Veranstaltungen 15. Wissenschaftliche Tagung am 20. und 21. Juni 2024

Datenerhebung, Datenqualität und Datenethik in Zeiten von künstlicher Intelligenz

Large Language Models and Natural Language Processing (NLP) in the social sciences: A validation framework for measuring social science constructs

Lukas Birkenmaier1, Prof. Dr. Claudia Wagner2, Dr. Clemens Lechner1

Abstract

Guidance on how to validate computational text-based measures of social science constructs is fragmented. While social science scholars generally acknowledge the importance of validating their text-based measures, they often lack common terminology and a unified framework to do so. This paper introduces ValiTex, a new validation framework designed to assist scholars in validly measuring social science constructs based on textual data. ValiTex prescribes researchers to demonstrate three types of validity evidence: substantive evidence (outlining the theoretical underpinning of the measure),structural evidence (examining the properties of the text model and its output), and external evidence (testing for how the measure relates to independent information). In addition to the framework, ValiTex offers valuable practical guidance through a checklist that is adaptable for different use cases.The checklist clearly defines and outlines specific validation steps while also offering a knowledgeable evaluation of the importance of each validation step to establish validity.
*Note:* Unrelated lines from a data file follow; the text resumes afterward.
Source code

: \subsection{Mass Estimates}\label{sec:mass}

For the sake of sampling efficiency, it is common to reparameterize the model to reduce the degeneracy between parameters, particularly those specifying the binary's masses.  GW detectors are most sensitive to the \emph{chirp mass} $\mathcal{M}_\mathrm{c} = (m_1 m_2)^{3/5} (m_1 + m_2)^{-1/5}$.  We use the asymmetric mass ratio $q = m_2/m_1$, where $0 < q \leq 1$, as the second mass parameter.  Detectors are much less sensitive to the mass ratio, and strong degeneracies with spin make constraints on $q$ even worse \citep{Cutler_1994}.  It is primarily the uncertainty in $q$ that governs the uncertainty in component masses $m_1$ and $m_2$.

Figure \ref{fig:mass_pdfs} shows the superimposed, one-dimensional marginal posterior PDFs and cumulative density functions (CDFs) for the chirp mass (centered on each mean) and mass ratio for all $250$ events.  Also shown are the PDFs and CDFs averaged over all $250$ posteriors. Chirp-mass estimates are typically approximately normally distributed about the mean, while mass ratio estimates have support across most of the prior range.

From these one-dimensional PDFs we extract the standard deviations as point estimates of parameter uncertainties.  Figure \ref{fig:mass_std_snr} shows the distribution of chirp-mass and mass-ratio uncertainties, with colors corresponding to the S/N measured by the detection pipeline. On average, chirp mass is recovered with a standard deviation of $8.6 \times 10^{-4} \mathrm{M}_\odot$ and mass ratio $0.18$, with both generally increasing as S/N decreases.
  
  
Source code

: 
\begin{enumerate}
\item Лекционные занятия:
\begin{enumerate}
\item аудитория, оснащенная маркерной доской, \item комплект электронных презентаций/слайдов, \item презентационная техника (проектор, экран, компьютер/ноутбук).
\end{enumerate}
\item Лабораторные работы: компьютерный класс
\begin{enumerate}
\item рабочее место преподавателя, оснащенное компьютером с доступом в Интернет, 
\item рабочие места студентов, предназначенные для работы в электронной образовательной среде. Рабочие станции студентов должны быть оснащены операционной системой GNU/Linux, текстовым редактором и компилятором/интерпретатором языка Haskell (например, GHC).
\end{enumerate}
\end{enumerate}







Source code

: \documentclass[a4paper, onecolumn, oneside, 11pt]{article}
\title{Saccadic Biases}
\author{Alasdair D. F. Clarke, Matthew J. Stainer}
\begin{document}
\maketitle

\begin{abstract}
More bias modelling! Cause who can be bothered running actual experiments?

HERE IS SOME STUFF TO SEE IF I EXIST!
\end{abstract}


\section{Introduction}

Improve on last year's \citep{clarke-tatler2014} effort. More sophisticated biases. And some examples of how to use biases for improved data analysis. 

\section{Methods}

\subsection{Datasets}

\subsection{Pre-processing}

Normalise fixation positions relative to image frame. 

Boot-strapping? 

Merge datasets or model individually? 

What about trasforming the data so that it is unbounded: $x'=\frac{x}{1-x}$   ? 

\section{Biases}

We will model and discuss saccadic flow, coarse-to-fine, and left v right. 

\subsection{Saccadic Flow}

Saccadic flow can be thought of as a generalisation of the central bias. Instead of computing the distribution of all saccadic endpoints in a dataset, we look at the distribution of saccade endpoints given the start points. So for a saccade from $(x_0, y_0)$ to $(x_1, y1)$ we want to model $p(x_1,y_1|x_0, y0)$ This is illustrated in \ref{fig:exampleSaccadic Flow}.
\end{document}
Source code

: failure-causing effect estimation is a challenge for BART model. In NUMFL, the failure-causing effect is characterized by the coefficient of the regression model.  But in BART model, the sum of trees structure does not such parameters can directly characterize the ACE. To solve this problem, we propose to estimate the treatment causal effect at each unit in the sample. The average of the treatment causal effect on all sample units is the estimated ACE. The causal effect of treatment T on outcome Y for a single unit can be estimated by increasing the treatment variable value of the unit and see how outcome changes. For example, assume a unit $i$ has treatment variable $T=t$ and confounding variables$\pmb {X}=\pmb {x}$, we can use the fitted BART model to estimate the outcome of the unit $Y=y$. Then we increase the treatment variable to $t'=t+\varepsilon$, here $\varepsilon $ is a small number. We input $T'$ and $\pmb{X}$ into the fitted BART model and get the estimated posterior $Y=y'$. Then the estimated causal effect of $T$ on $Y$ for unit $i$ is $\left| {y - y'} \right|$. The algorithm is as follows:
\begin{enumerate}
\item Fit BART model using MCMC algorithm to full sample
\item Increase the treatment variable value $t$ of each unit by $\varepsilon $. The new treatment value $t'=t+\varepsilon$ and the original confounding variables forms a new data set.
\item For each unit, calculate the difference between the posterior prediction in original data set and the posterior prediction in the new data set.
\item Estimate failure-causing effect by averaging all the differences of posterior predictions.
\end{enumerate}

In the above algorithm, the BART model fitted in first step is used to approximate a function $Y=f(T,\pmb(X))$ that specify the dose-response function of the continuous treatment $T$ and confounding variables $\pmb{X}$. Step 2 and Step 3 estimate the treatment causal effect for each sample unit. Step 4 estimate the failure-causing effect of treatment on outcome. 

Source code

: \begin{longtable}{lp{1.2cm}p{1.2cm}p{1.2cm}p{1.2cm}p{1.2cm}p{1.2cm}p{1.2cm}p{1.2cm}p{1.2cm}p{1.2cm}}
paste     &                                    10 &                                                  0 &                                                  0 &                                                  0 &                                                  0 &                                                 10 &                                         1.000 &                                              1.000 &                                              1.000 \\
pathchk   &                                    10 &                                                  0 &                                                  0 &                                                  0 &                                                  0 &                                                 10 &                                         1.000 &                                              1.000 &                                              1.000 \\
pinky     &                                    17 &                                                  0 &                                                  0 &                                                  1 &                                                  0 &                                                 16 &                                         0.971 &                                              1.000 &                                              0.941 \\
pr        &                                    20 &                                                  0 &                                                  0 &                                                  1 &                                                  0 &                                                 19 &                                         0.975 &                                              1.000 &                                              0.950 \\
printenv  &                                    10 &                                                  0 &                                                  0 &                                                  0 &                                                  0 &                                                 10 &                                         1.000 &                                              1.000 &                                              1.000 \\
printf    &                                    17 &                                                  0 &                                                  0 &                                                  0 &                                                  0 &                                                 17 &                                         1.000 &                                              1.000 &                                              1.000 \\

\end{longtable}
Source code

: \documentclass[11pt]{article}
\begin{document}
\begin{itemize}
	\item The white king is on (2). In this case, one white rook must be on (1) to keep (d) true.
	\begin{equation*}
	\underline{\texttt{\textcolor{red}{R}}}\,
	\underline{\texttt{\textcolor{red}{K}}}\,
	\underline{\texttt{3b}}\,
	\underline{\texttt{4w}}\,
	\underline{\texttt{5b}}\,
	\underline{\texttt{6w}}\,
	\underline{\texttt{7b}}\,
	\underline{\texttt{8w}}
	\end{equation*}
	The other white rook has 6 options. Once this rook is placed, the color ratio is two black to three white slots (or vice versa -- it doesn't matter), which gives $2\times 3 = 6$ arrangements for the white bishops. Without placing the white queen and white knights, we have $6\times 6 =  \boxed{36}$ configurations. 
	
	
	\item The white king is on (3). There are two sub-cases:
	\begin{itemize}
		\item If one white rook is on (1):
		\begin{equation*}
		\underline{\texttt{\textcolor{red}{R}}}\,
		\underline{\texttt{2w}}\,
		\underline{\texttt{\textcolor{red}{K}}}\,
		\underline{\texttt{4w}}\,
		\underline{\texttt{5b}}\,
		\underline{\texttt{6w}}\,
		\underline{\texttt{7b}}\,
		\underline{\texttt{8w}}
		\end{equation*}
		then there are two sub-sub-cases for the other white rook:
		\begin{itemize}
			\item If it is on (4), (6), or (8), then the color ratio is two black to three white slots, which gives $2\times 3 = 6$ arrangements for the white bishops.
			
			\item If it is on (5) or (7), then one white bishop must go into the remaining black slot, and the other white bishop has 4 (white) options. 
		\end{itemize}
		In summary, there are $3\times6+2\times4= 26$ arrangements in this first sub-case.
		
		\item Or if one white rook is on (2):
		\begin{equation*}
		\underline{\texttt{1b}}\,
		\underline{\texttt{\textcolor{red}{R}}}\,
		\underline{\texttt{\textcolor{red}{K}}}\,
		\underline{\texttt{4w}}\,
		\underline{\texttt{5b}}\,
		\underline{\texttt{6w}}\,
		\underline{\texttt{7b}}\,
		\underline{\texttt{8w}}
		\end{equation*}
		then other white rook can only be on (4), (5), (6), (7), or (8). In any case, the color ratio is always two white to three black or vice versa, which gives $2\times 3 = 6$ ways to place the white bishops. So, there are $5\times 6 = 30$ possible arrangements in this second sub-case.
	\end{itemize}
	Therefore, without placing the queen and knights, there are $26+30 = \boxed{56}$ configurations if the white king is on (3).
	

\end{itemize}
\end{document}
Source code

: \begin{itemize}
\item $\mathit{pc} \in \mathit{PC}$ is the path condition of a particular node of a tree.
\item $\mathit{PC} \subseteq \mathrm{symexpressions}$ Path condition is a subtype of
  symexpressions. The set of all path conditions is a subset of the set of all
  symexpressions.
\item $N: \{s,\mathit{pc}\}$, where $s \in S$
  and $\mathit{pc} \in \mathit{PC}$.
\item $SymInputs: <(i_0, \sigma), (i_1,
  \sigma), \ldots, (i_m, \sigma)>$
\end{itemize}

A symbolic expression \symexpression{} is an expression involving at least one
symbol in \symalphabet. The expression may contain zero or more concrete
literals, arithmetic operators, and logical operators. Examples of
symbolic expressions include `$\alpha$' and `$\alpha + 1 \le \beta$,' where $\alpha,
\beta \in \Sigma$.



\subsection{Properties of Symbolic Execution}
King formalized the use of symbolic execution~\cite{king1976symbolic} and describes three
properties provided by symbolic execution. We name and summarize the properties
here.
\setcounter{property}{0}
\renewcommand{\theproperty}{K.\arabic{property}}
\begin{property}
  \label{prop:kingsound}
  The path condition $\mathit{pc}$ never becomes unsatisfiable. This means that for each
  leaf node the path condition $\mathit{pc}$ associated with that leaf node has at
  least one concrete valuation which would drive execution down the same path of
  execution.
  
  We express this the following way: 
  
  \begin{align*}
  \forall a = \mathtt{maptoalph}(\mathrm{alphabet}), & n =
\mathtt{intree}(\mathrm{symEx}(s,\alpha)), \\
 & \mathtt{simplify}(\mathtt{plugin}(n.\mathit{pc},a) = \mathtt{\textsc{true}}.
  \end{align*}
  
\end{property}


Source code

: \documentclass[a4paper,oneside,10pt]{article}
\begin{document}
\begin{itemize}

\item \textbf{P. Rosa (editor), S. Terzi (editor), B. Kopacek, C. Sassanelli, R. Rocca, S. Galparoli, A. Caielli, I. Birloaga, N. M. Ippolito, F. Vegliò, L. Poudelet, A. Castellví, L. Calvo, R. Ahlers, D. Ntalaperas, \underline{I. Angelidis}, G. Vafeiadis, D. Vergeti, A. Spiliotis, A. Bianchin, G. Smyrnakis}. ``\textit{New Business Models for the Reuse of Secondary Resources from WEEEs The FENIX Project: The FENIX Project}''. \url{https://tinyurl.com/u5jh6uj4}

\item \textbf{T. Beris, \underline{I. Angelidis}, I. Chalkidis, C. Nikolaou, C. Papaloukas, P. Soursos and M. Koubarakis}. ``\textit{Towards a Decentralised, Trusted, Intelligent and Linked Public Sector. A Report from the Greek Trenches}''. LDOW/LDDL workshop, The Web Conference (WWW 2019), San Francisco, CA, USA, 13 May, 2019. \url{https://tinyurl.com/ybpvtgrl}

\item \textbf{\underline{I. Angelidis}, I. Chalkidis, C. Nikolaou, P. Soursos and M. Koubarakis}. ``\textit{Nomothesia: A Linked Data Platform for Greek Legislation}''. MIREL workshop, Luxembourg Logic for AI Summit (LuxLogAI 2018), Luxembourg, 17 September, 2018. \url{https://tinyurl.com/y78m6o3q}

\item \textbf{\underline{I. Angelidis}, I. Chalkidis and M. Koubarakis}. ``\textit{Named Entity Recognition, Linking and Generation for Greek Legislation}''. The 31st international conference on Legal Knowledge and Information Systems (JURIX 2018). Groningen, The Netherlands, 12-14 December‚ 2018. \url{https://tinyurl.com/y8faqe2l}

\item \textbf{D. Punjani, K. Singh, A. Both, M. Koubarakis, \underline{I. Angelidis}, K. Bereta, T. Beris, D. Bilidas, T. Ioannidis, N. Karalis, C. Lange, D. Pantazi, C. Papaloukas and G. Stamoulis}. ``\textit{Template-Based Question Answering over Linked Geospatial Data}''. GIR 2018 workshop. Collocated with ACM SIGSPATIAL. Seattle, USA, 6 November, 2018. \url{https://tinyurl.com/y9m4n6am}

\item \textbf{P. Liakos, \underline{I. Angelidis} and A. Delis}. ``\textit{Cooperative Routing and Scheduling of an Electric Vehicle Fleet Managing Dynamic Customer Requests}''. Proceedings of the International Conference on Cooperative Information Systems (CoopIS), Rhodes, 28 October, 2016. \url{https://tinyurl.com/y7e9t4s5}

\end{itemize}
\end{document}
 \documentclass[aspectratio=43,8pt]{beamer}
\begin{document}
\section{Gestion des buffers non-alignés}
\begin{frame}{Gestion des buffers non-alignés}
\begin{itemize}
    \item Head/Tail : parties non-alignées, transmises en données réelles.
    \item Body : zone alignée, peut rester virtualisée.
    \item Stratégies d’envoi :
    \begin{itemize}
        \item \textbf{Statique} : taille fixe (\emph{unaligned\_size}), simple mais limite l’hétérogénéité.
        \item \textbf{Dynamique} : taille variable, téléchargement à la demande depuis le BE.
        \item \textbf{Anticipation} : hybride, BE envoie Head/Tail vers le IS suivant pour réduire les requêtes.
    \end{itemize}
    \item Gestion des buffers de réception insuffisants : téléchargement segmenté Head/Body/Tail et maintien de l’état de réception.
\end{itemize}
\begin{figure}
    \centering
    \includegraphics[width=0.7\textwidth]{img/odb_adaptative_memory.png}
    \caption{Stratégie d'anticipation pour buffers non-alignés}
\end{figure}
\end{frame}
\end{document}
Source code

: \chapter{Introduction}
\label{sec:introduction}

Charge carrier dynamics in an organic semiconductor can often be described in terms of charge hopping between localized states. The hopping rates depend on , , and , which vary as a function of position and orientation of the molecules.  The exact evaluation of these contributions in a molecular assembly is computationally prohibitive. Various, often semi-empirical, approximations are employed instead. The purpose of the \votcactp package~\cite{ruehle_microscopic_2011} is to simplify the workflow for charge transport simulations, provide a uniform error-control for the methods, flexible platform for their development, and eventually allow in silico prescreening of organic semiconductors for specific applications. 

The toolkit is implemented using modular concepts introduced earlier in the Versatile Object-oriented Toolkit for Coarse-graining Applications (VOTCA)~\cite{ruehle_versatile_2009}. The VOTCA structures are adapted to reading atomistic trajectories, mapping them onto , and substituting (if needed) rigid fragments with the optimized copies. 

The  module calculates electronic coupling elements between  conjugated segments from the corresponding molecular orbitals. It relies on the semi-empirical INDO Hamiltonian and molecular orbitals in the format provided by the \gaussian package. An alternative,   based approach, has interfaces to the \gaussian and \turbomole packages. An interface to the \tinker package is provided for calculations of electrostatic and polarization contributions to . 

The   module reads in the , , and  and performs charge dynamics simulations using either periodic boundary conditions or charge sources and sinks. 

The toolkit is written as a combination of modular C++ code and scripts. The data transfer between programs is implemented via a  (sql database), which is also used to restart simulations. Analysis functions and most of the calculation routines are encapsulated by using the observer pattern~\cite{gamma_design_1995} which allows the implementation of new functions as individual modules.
We demonstrate the usefulness of the framework by applying it to a common use case in research on society: the detection of sexism from social media data. This application shows how ValiTex can be used in an area of great social significance, helping to identify and analyze subtle and explicitforms of sexism in online discourse. This is particularly relevant for politicians, researchers, and official statisticians, as it provides insights into social trends and public opinions.

In conclusion, ValiTex represents a crucial step towards a more rigorous and systematic methodology in social science research. It addresses an urgent need for standardized validation procedures in an era where text-based data is increasingly significant. With ValiTex, researchers, politicians, and official statisticians can conduct more reliable and meaningful analyses, ultimately leading to better informed and substantiated public policy and social discourse.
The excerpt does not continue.